Başbakanlık'tan yapılan yazılı açıklamada, Türkiye Varlık Fonu'na devredilen şirketlerin mevcut yönetimleri ve işletme politikalarıyla iş planlarının, yatırım ve büyüme stratejilerine uygun olarak devam edeceği belirtildi. Uluslararası finans kuruluşları da dâhil olmak üzere ilgili paydaşlarla sağlanan işbirliğinin sürdürüleceği duyuruldu.
Açıklamada, Türkiye Varlık Fonu'nun söz konusu şirketleri, Bakanlar Kurulu tarafından onaylanacak Stratejik Yatırım Planı çerçevesinde yöneteceği ifade edildi.
Başbakanlığa bağlı, ana faaliyet konusu fonların kurulması ve yönetimi olan, sermaye piyasalarında araç çeşitliliği ve derinliğine katkı sağlamak, yurt içinde kamuya ait varlıkları ekonomiye kazandırmak, dış kaynak temin etmek, stratejik, büyük ölçekli yatırımlara iştirak etmek için Türkiye Varlık Fonu ve bu fona bağlı alt fonları kurmak ve yönetmek için Türkiye Varlık Fonu Yönetimi Anonim Şirketi kurulmuştu.
Şirketin kuruluş sermayesi 50 milyon lira.

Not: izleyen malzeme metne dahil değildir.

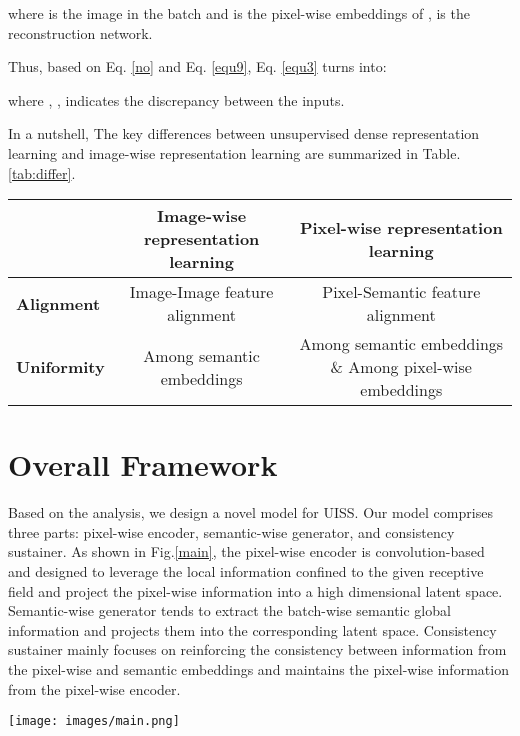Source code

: \documentclass[letterpaper]{article} \usepackage{aaai23}  \usepackage{times}  \usepackage{helvet}  \usepackage{courier}  \usepackage[hyphens]{url}  \usepackage{graphicx} \urlstyle{rm} \def\UrlFont{\rm}  \usepackage{natbib}  \usepackage{caption} \frenchspacing  \setlength{\pdfpagewidth}{8.5in}  \setlength{\pdfpageheight}{11in}  \usepackage{algorithm}
\begin{document}
where  is the  image in the batch and  is the pixel-wise embeddings of ,  is the reconstruction network. 

Thus, based on Eq. \ref{no} and Eq. \ref{equ9},  Eq. \ref{equ3} turns into:

where , ,  indicates the discrepancy between the inputs.

In a nutshell, The key differences between unsupervised dense representation learning and image-wise representation learning are summarized in Table. \ref{tab:differ}.


\begin{table*}[]
    \centering
    \begin{tabular}{l|c|c}
    \hline
 & \textbf{Image-wise representation learning}  & \textbf{Pixel-wise representation learning}\\
    \hline
    \textbf{Alignment}  & {Image-Image feature alignment}& {Pixel-Semantic feature alignment }  \\
    \hline
    \textbf{Uniformity}   & {Among semantic embeddings}  &  {Among semantic embeddings \& Among pixel-wise embeddings} \\
    \hline
    \end{tabular}
    \caption{Discrepancies between image-wise and pixel-wise representation learning(from contrastive learning view).}
    \label{tab:differ}
\end{table*}






\section{Overall Framework}
Based on the analysis, we design a novel model for UISS.
Our model comprises three parts: pixel-wise encoder, semantic-wise generator, and consistency sustainer. As shown in Fig.\ref{main}, the pixel-wise encoder is convolution-based and designed to leverage the local information confined to the given receptive field and project the pixel-wise information into a high dimensional latent space. Semantic-wise generator tends to extract the batch-wise semantic global information and projects them into the corresponding latent space. Consistency sustainer mainly focuses on reinforcing the consistency between information from the pixel-wise and semantic embeddings and maintains the pixel-wise information from the pixel-wise encoder. 

\begin{figure*}[t]
\centering
\texttt{[image: images/main.png]} \caption{{ The architecture of SAN Network.} The pixel-wise encoder maps the image into a high dimensional latent space and produces pixel-wise embeddings to be clustered. The semantic-wise Generator generates semantic embeddings, serving as centers to align and group the pixel-wise features. After processing by the SEAT module, the consistency sustainer maintains the consistency between the pixel-wise features (from the pixel-wise encoder) and generated pixel-wise features (reconstructed from SEAT) to provide a constraint for the model learning. The  and  are the  loss function.}
\label{main}
\end{figure*}
\end{document}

En az 5 kişiden oluşan yönetim kurulu, başkan ve üyeleri ile genel müdürü başbakan tarafından atanıyor.
Şirket ve şirket tarafından kurulacak diğer şirketler, Türkiye Varlık Fonu ve kurulacak alt fonlar bağımsız denetime tâbi. Şirket, Sermaye Piyasası Kanunu kapsamında kurumsal yönetim düzenlemelerine uymak zorunda.
Türkiye Varlık Fonu'ndan beklentiler şöyle:
Fonun kurulmasıyla büyüme oranında artış sağlanacak
Sermaye piyasalarında büyüme ve derinleşme hızlanacak
İslâmi finansman varlıklarının kullanılması yaygınlaşacak
Yatırımlarla onbinlerce kişiye istihdam sağlanacak
Otoyollar, Kanal İstanbul, nükleer santral gibi altyapı projelerine kamu kesimi borcu artırılmadan finansman bulunacak
Savunma, havacılık, yazılım gibi alanlardaki yerli şirketlerin sermaye ve proje bazında desteklenmesiyle küresel oyuncu konumuna geçmeleri sağlanacak
Arz güvenliğini sağlamak için, doğalgaz ve petrol gibi Türkiye için önem taşıyan yurt dışındaki stratejik sektörlere yasal ve bürokratik kısıtlamalara bağlı olmadan, doğrudan yatırım yapılabilmesi sağlanacak.